Non siamo davanti a una parentesi, né a una bizzarria della storia. Quello che prende forma a Washington è un cambio di paradigma: il ritorno esplicito della forza come principio ordinatore delle relazioni internazionali, la riduzione della politica a esercizio di coercizione, l’archiviazione del diritto come fastidio procedurale. Donald Trump non è più un incidente del sistema: è il suo stress test definitivo. E il sistema, così com’è, non regge.
L’uso sistematico dell’insulto come strumento politico, i dazi branditi come arma punitiva, la minaccia permanente rivolta ad alleati e avversari non sono eccessi caratteriali. Sono la grammatica di un progetto che mira a svuotare il multilateralismo e a sostituirlo con una logica transazionale pura: chi obbedisce viene premiato, chi resiste viene isolato, colpito, logorato. Dalla Groenlandia al Venezuela, dall’Ucraina a Gaza, il messaggio è uniforme: il mondo non è una comunità di diritto, ma un campo di pressione.
In questo scenario l’Europa appare marginale, quasi superflua. Non perché manchino risorse o storia, ma perché manca una volontà politica all’altezza del tempo. Il continente che ha costruito il proprio equilibrio sull’idea di regola condivisa viene trattato come un residuo del Novecento: utile finché non disturba, sacrificabile quando intralcia. Le destre illiberali che avanzano al suo interno, spesso in sintonia culturale con il vento trumpiano e con l’ecosistema algoritmico della Silicon Valley, ne accelerano la fragilità, trasformando la difesa identitaria in un surrogato della rinuncia strategica.

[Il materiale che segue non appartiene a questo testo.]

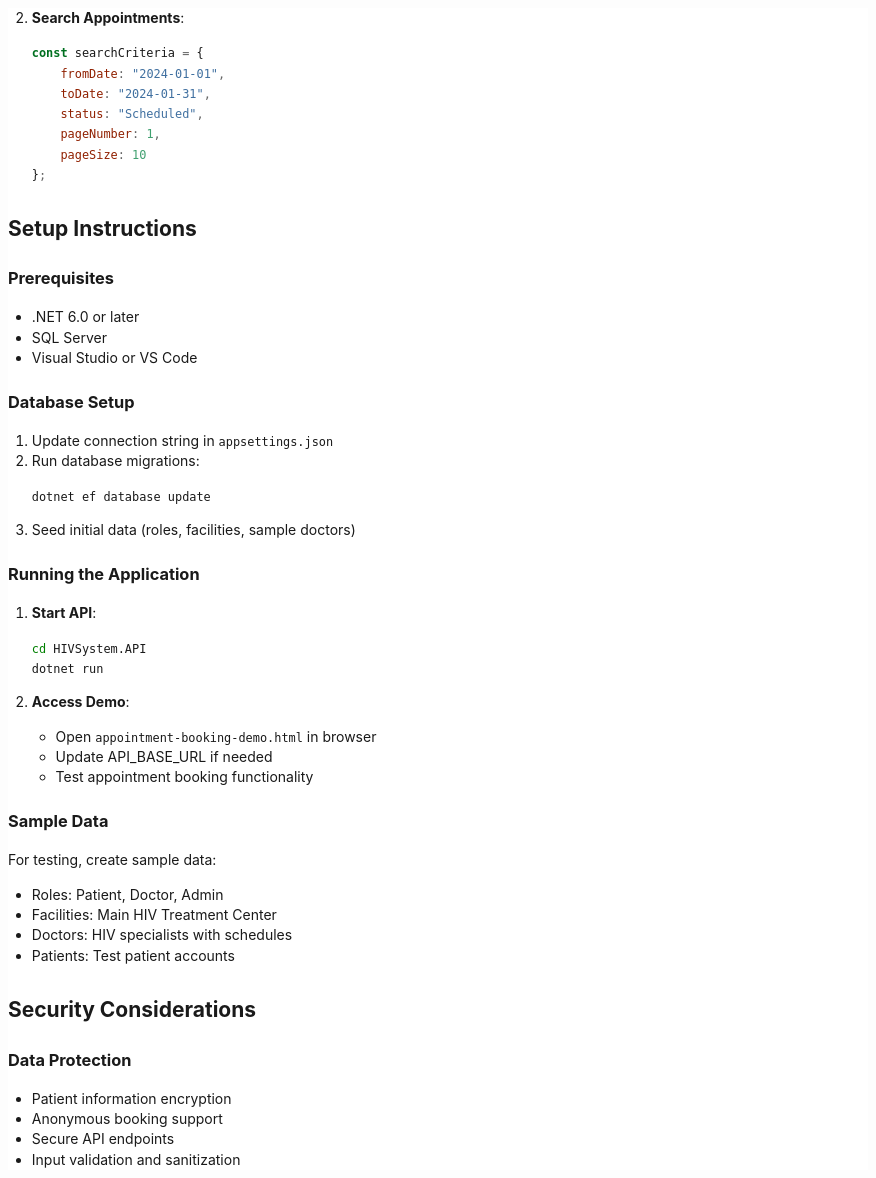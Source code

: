 2. **Search Appointments**:
   ```javascript
   const searchCriteria = {
       fromDate: "2024-01-01",
       toDate: "2024-01-31",
       status: "Scheduled",
       pageNumber: 1,
       pageSize: 10
   };
   ```

## Setup Instructions

### Prerequisites
- .NET 6.0 or later
- SQL Server
- Visual Studio or VS Code

### Database Setup
1. Update connection string in `appsettings.json`
2. Run database migrations:
   ```bash
   dotnet ef database update
   ```
3. Seed initial data (roles, facilities, sample doctors)

### Running the Application
1. **Start API**:
   ```bash
   cd HIVSystem.API
   dotnet run
   ```

2. **Access Demo**:
   - Open `appointment-booking-demo.html` in browser
   - Update API_BASE_URL if needed
   - Test appointment booking functionality

### Sample Data
For testing, create sample data:
- Roles: Patient, Doctor, Admin
- Facilities: Main HIV Treatment Center
- Doctors: HIV specialists with schedules
- Patients: Test patient accounts

## Security Considerations

### Data Protection
- Patient information encryption
- Anonymous booking support
- Secure API endpoints
- Input validation and sanitization
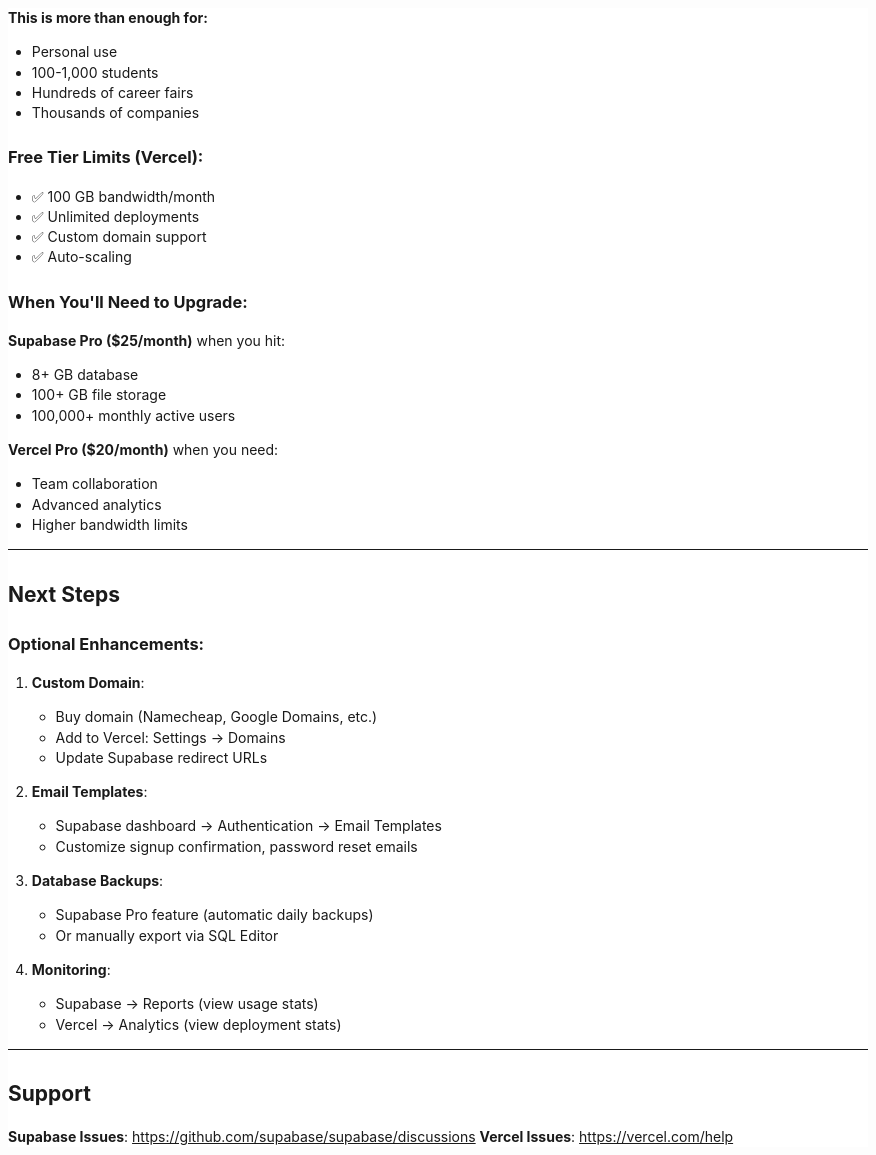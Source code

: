 **This is more than enough for:**
- Personal use
- 100-1,000 students
- Hundreds of career fairs
- Thousands of companies

### Free Tier Limits (Vercel):
- ✅ 100 GB bandwidth/month
- ✅ Unlimited deployments
- ✅ Custom domain support
- ✅ Auto-scaling

### When You'll Need to Upgrade:

**Supabase Pro ($25/month)** when you hit:
- 8+ GB database
- 100+ GB file storage
- 100,000+ monthly active users

**Vercel Pro ($20/month)** when you need:
- Team collaboration
- Advanced analytics
- Higher bandwidth limits

---

## Next Steps

### Optional Enhancements:

1. **Custom Domain**:
   - Buy domain (Namecheap, Google Domains, etc.)
   - Add to Vercel: Settings → Domains
   - Update Supabase redirect URLs

2. **Email Templates**:
   - Supabase dashboard → Authentication → Email Templates
   - Customize signup confirmation, password reset emails

3. **Database Backups**:
   - Supabase Pro feature (automatic daily backups)
   - Or manually export via SQL Editor

4. **Monitoring**:
   - Supabase → Reports (view usage stats)
   - Vercel → Analytics (view deployment stats)

---

## Support

**Supabase Issues**: https://github.com/supabase/supabase/discussions
**Vercel Issues**: https://vercel.com/help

Dentro questa cornice si colloca la scelta italiana. Il governo di Giorgia Meloni rivendica una prossimità politica al trumpismo, presentandola come realismo, come capacità di stare “dalla parte giusta della storia”. Ma la storia, quando è guidata dalla forza, non ha parti giuste: ha solo vincitori temporanei e subordinati stabili. Scambiare la fedeltà per influenza è un errore ricorrente delle potenze medie, e spesso si paga con l’irrilevanza.
La tentazione di spiegare tutto ricorrendo alla psicologia del leader – narcisismo patologico, incontinenza verbale, declino cognitivo – è comprensibile ma insufficiente. Perché ciò che vediamo non è un disturbo individuale: è una razionalità alternativa che propone un mondo governato da comitati d’affari, da accordi opachi, da una pace intesa come sospensione armata dell’ostilità. Un ordine senza diritti non è un delirio: è un modello politico coerente con l’idea che la democrazia sia un impaccio.
In questo passaggio storico, l’Europa non può più permettersi l’ambiguità. O accetta di diventare periferia di un sistema fondato sul ricatto permanente, oppure ricostruisce una sovranità condivisa capace di difendere interessi e valori senza rifugiarsi nel nazionalismo regressivo. Non è una scelta ideologica: è una scelta di sopravvivenza politica.
E all’Italia spetta una decisione altrettanto netta. Continuare a fare da interprete compiacente di un potere che non riconosce alleati significa rinunciare in anticipo a ogni autonomia. Perché nel mondo che si va delineando non c’è spazio per i mediatori senza forza. E chi si illude di essere al tavolo perché serve, rischia di scoprire – quando il conto arriva – di essere sempre stato nel menù.